アシックスは、温室効果ガス(カーボンフットプリント)排出量を最も少なく抑えたスニーカー「GEL-LYTE Ⅲ CM 1.95(ゲルライトスリーシーエム1.95)」を開発した。これは同社が掲げる2050年までに事業における「温室効果ガス排出量実質ゼロ」の実現に向けた最新の取り組み。このスニーカーの温室効果ガス排出量は、わずか1.95㎏ CO₂e(二酸化炭素換算)で、現時点で製品ライフサイクルにおける温室効果ガス排出量が開示されている最小の市販シューズ(スニーカーで4.3㎏ CO₂e、ランニングシューズで2.9㎏ CO₂e)より少ない最小となる。


この取り組みは、2010年のアシックスと米国マサチューセッツ工科大学による製品ライフサイクルから排出される温室効果ガス排出量の測定、および温室効果ガス削減に関する分析と改善策に関する共同研究から始まった。そこで得た知見をもとに研究を重ねた結果、製品ライフサイクルにおける4つの主要段階である①材料調達&製造、②輸送、③使用、④廃棄で、温室効果ガス排出量の削減策を特定し、これらを改善することで商品の快適さや品質を損なうことなく、さらに高いレベルのサステナビリティを、温室効果ガス排出量が最小のスニーカーとして実現した。


このスニーカーの温室効果ガス排出量1.95㎏ CO₂eの4段階の内訳は、材料調達&製造で1.33㎏ CO₂e、輸送で0.15㎏ CO₂e、使用で0.03㎏ CO₂e、廃棄で0.43㎏ CO₂e。
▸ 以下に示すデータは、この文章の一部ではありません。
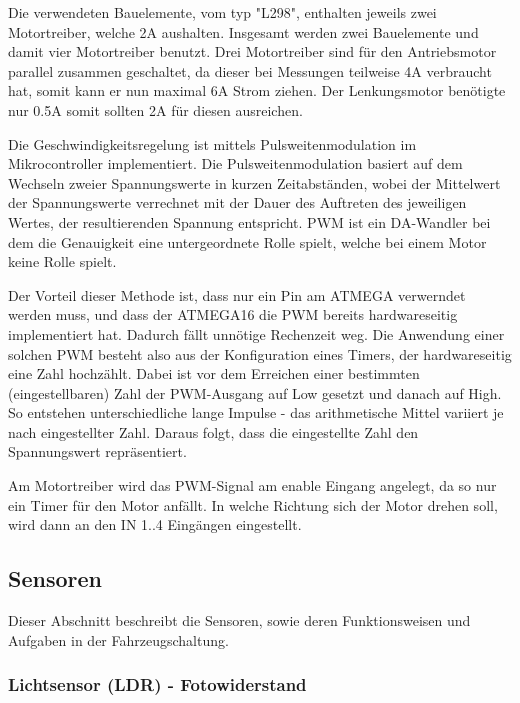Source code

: \documentclass{scrartcl}
\begin{document}

		Die verwendeten Bauelemente, vom typ "L298", enthalten jeweils zwei Motortreiber, welche 2A aushalten.
		Insgesamt werden zwei Bauelemente und damit vier Motortreiber benutzt.
		Drei Motortreiber sind für den Antriebsmotor parallel zusammen geschaltet, da dieser 
		bei Messungen teilweise 4A verbraucht hat, somit kann er nun maximal 6A Strom ziehen.
		Der Lenkungsmotor benötigte nur 0.5A somit sollten 2A für diesen ausreichen.
				

		Die Geschwindigkeitsregelung ist mittels Pulsweitenmodulation im Mikrocontroller implementiert.
		Die Pulsweitenmodulation basiert auf dem Wechseln zweier Spannungswerte in kurzen Zeitabständen, wobei
		der Mittelwert der Spannungswerte verrechnet mit der Dauer des Auftreten des jeweiligen Wertes,
		der resultierenden Spannung entspricht.
		PWM ist ein DA-Wandler bei dem die Genauigkeit eine untergeordnete Rolle spielt, welche bei
		einem Motor keine Rolle spielt.

		Der Vorteil dieser Methode ist, dass nur ein Pin am ATMEGA verwerndet werden muss, und dass der ATMEGA16 die PWM
		bereits hardwareseitig implementiert hat. Dadurch fällt unnötige Rechenzeit weg.
		Die Anwendung einer solchen PWM besteht also aus der Konfiguration eines Timers,
		der hardwareseitig eine Zahl hochzählt. Dabei ist vor dem Erreichen einer bestimmten
		(eingestellbaren) Zahl der PWM-Ausgang auf Low gesetzt und danach auf High.
		So entstehen unterschiedliche lange Impulse - das arithmetische Mittel variiert je nach eingestellter Zahl.
		Daraus folgt, dass die eingestellte Zahl den Spannungswert repräsentiert.

		Am Motortreiber wird das PWM-Signal am enable Eingang angelegt, da so nur ein Timer für den Motor anfällt.
		In welche Richtung sich der Motor drehen soll, wird dann an den IN 1..4 Eingängen eingestellt.
		
	
	\subsection{Sensoren}
		Dieser Abschnitt beschreibt die Sensoren, sowie deren Funktionsweisen und Aufgaben
		in der Fahrzeugschaltung.


		\subsubsection{Lichtsensor (LDR) - Fotowiderstand} %
\end{document}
同社のスポーツスタイルカテゴリーの平均的な数値と比べ、①材料調達&製造は約80%削減、②輸送では75%削減、③使用ではほぼ同等、④廃棄ではより実態を即した数値を反映させた結果、15%増加した。


数々のイノベーションのなかで特に力を入れたのが、削減量の約20%を占めるミッドソールと中敷に使用しているカーボン・ネガティブ・フォームの開発で、サトウキビなどを原料とした複数のバイオベースポリマーを配合している。そのひとつがブラスケム社のBio-EVA。フォーム材の軟質化のためにクラレ製のスチレン系熱可塑性エラストマー、セプトンBIO-シリーズを使用している。ミッドソールにセプトンBIO-シリーズを採用したのは、世界で初めて。これらの原料を混ぜ合わせることで、実質温室効果ガス排出をマイナスに保ちながら、履き心地が良く、品質を損なわないフォーム材を完成させた。


主要なアッパーと中敷には、環境負荷の低いソリューションダイで染色したリサイクルポリエステルを使用している。2030年までには100%リサイクルポリエステルに切り替える同社の目標を反映させた。また、アッパーの補強パーツには、廃棄ロスの少ないテープ形状パーツを必要量のみカットし、折り返すなどして効果的に配置。これにより、材料の廃棄を最小限に抑えつつ、フィット性やサポート性を確保した。そのほか、製造工程における再生可能エネルギーの利用、バイオ燃料を使った輸送や委託先工場でのリサイクル施策などがある。


発売は2023年を予定し、今後は他のパフォーマンス商品にも展開していくとしている。「GEL-LYTE Ⅲ CM 1.95」の足数など、販売の規模感については公開していないが、9月15日の会見でアシックスの廣田康人代表取締役社長CEO兼COOは「履いてもらうことが重要であり、最終的な価格は決めていないが150㌦(2万1000円)程度で提供したい」と述べている。